MENEDŻER GWOZDYKA: LICZĘ, ŻE STEVENSON NIE BĘDZIE UCIEKAĆ
Menedżer Aleksandra Gwozdyka (13-0, 11 KO) ma nadzieję, że Ukrainiec zmierzy się wkrótce z Adonisem Stevensonem (28-1, 23 KO). Nie jest jednak pewien, czy mistrzowi WBC w wadze półciężkiej starczy odwagi.
- Stevenson uciekał przed Kowaliowem. Liczę, że nie będzie uciekać przed Gwozdykiem. Chcemy tej walki. Zobaczymy, co z tego wyjdzie - mówi Egis Klimas.
Plany może pokrzyżować ukraińskiemu obozowi Andrzej Fonfara (29-4, 17 KO), który 3 czerwca po raz drugi zaboksuje z czempionem z Kanady.
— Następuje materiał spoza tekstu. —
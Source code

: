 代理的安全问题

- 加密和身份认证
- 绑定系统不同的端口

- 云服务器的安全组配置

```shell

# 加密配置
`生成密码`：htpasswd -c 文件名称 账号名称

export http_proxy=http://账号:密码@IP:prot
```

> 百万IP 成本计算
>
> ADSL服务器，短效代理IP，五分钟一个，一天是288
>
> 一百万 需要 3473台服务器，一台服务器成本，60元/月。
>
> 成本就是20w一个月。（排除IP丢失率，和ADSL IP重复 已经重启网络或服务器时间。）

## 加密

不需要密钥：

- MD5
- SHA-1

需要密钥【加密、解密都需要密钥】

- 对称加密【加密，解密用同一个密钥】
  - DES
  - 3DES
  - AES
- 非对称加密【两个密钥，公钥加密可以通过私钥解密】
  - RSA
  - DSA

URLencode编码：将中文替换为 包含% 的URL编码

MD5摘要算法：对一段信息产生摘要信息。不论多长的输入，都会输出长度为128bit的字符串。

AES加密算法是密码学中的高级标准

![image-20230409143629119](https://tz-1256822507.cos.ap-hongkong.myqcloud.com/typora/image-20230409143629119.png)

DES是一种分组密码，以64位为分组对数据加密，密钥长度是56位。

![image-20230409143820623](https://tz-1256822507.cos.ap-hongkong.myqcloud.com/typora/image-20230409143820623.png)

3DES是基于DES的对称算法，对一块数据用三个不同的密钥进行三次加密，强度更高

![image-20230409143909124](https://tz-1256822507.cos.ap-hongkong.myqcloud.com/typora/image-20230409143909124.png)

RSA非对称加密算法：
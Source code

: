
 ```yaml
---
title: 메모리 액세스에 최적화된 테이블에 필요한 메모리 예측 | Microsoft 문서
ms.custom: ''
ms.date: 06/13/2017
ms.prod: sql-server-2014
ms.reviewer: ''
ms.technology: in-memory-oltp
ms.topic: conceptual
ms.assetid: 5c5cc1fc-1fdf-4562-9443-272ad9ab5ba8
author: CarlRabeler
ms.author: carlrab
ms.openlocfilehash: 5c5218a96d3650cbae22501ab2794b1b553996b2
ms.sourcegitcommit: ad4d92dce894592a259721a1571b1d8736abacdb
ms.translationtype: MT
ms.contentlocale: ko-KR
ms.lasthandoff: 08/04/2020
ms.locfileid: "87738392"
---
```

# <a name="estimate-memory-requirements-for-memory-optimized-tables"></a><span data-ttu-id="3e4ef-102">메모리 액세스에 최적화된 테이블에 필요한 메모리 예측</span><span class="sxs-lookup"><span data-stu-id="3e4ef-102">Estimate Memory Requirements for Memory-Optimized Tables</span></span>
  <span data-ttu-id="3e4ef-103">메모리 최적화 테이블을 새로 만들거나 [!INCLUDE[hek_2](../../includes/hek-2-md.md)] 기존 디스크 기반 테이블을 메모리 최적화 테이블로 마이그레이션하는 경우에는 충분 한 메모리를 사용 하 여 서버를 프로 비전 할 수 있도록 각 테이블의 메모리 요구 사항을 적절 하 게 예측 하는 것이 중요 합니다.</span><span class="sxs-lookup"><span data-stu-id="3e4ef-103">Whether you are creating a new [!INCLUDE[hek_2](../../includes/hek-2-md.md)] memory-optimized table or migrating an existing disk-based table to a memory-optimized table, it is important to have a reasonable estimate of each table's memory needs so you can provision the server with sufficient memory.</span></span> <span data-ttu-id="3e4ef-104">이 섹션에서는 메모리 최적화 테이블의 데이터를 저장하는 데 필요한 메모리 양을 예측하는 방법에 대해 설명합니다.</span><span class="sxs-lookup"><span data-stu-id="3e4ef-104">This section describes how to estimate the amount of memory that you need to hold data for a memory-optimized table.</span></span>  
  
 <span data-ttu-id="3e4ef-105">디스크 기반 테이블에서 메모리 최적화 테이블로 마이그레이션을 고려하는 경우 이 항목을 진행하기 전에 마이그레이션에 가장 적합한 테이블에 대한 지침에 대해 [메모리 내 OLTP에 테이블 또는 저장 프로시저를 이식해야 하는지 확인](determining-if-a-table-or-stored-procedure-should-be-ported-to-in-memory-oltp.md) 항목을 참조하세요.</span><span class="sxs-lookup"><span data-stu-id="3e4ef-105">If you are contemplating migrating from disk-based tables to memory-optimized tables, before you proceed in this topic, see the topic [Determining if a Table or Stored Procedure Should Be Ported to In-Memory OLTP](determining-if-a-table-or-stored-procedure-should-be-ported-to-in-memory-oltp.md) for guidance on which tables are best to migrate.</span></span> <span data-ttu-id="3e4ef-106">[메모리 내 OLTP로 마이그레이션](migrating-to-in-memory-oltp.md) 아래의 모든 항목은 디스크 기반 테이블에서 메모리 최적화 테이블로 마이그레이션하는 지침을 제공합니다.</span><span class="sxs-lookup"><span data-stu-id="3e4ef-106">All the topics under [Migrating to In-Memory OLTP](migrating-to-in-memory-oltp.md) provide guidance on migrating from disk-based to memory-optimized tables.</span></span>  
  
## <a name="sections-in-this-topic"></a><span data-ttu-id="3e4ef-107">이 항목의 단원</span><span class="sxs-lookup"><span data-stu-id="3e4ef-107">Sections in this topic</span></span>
W 2014 r. pierwszą walkę Polak przegrał na punkty, choć miał Stevensona na deskach.
W miniony weekend na przedmieściach Waszyngtonu Gwozdyk pokonał w trzeciej rundzie Kubańczyka Yunieski Gonzaleza (18-3, 14 KO).
- Myślałem, że to będzie najtrudniejsza walka, a była najłatwiejsza. Pokazał, jak mądry jest w ringu i jak mocno potrafi uderzać. Pokazał wszystko - skomentował Klimas.